◆ **Records for this exercise**:
_ _ _ _
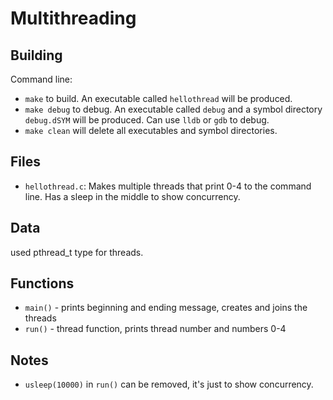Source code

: # Multithreading

## Building

Command line:

* `make` to build. An executable called `hellothread` will be produced.
* `make debug` to debug. An executable called `debug` and a symbol directory `debug.dSYM` will be produced. Can use `lldb` or `gdb` to debug.
* `make clean` will delete all executables and symbol directories.

## Files

* `hellothread.c`: Makes multiple threads that print 0-4 to the command line. Has a sleep in the middle to show concurrency.

## Data

used pthread_t type for threads.

## Functions

* `main()` - prints beginning and ending message, creates and joins the threads
* `run()` - thread function, prints thread number and numbers 0-4

## Notes

* `usleep(10000)` in `run()` can be removed, it's just to show concurrency.
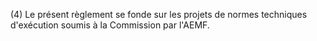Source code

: (4) Le présent règlement se fonde sur les projets de normes techniques d'exécution soumis à la Commission par l'AEMF.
_ _ _ _
◆ **Exercise prompt**:
Filter the records above for "concurrency" and copy every matching line.

◆ **Solved problem**:
* `hellothread.c`: Makes multiple threads that print 0-4 to the command line. Has a sleep in the middle to show concurrency.
* `usleep(10000)` in `run()` can be removed, it's just to show concurrency.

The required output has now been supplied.